▶ _PROBLEM_
If a line in the data contains "nonlinear", copy it out.

▶ _GIVEN RECORDS_
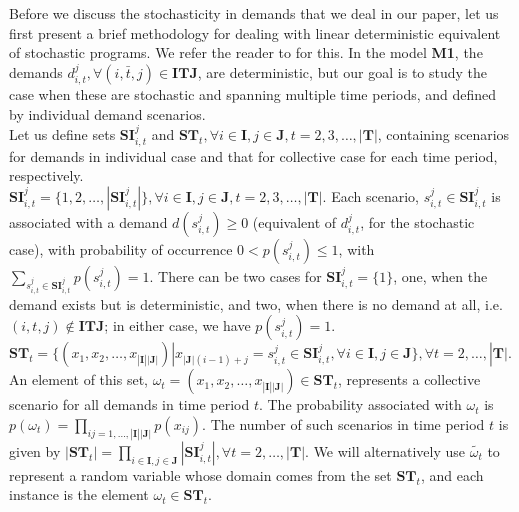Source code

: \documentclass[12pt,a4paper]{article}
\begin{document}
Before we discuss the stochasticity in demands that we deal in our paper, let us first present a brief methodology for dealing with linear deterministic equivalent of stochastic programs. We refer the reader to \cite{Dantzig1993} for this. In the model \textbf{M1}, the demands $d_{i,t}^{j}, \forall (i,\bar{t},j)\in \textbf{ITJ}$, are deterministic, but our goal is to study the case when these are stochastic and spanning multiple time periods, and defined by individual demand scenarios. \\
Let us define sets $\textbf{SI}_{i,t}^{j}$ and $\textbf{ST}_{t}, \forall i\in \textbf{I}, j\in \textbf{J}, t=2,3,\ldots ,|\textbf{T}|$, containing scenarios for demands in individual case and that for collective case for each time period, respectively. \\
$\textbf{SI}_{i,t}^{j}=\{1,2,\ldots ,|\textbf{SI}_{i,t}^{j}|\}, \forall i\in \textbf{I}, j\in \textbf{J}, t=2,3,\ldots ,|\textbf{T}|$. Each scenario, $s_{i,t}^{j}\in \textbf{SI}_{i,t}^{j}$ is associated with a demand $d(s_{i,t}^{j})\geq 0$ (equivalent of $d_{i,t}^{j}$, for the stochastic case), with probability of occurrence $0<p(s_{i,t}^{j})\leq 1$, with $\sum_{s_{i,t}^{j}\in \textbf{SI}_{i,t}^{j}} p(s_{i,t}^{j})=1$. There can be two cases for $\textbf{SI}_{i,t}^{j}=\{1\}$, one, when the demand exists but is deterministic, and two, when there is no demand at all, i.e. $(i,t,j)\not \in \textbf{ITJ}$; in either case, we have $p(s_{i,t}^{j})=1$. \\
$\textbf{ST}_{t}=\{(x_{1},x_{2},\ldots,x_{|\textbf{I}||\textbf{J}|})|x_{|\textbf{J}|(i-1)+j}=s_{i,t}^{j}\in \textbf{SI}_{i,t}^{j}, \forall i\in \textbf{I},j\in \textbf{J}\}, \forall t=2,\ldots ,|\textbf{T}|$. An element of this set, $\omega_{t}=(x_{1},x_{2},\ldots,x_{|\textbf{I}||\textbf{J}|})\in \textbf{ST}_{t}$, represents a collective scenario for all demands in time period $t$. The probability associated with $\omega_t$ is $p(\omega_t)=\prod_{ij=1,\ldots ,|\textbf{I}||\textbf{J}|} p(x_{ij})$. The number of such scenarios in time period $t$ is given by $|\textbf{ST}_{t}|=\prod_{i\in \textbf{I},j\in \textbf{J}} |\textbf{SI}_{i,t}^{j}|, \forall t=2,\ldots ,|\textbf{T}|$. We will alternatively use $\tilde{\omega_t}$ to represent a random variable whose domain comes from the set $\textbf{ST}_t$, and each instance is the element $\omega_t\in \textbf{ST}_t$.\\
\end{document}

--

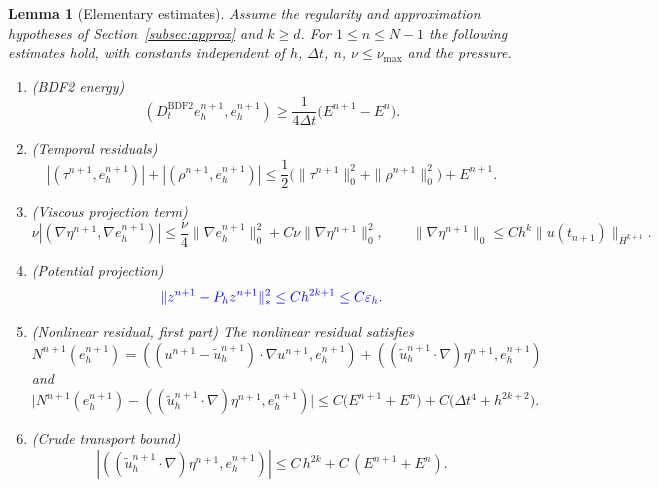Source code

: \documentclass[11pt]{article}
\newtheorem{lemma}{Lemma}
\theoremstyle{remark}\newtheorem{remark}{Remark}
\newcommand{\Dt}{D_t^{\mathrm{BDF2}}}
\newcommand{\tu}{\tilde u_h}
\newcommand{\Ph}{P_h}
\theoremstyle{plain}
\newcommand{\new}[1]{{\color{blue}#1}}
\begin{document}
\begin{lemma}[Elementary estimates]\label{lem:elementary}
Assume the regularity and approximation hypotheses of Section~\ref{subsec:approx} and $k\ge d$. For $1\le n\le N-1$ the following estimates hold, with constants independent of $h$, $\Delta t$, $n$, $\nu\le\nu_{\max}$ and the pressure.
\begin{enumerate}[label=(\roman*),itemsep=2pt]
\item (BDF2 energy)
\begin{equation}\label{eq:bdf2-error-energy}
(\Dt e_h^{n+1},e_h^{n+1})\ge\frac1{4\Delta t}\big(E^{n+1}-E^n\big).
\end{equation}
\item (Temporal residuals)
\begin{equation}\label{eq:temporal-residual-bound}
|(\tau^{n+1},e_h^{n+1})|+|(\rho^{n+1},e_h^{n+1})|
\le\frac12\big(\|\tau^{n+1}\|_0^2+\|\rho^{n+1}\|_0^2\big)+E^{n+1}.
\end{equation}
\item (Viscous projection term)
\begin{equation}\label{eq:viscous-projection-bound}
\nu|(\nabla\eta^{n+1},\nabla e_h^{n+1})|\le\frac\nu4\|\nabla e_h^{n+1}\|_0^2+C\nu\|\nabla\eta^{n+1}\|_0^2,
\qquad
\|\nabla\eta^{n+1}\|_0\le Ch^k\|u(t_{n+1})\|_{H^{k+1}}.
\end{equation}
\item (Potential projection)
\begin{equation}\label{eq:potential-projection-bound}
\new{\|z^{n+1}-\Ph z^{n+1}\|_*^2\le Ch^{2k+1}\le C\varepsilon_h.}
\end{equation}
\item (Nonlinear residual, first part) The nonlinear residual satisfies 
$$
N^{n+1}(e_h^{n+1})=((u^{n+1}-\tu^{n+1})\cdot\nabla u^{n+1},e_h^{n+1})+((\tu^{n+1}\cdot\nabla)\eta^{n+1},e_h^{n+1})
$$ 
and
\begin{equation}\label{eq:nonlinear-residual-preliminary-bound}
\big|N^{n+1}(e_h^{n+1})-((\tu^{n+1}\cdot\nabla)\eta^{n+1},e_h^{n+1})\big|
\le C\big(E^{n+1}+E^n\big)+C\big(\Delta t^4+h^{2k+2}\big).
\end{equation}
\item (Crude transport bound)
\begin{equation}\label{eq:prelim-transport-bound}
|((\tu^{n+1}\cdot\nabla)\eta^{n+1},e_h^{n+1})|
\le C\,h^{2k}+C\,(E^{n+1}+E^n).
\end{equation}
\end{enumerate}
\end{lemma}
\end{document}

--

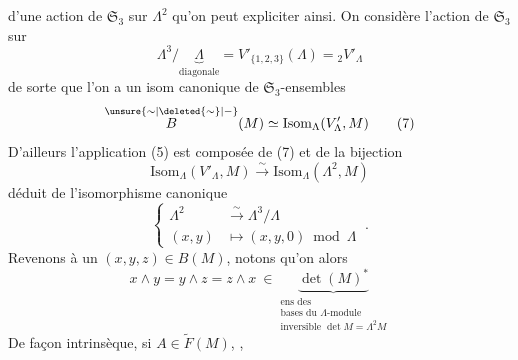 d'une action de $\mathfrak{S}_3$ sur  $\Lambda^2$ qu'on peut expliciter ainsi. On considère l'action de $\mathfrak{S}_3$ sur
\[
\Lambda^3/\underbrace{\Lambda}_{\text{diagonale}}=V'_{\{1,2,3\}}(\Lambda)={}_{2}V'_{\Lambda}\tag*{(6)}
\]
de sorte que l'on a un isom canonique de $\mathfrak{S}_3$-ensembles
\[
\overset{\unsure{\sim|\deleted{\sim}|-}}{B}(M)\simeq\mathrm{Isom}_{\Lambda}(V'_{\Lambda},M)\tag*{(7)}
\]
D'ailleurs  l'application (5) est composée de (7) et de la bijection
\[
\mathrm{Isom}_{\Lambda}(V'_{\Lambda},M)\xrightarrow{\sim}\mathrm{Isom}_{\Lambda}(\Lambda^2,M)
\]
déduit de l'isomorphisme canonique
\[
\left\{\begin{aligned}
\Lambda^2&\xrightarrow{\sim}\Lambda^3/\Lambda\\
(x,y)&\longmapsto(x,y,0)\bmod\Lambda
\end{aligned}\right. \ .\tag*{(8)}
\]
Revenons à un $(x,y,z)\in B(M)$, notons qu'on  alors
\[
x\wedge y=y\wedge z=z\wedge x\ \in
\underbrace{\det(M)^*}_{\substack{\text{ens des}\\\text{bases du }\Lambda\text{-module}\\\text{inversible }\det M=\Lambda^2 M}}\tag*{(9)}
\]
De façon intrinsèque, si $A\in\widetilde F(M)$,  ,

▶ _REPLY TO THE EXERCISE_
\item (Nonlinear residual, first part) The nonlinear residual satisfies 
\begin{equation}\label{eq:nonlinear-residual-preliminary-bound}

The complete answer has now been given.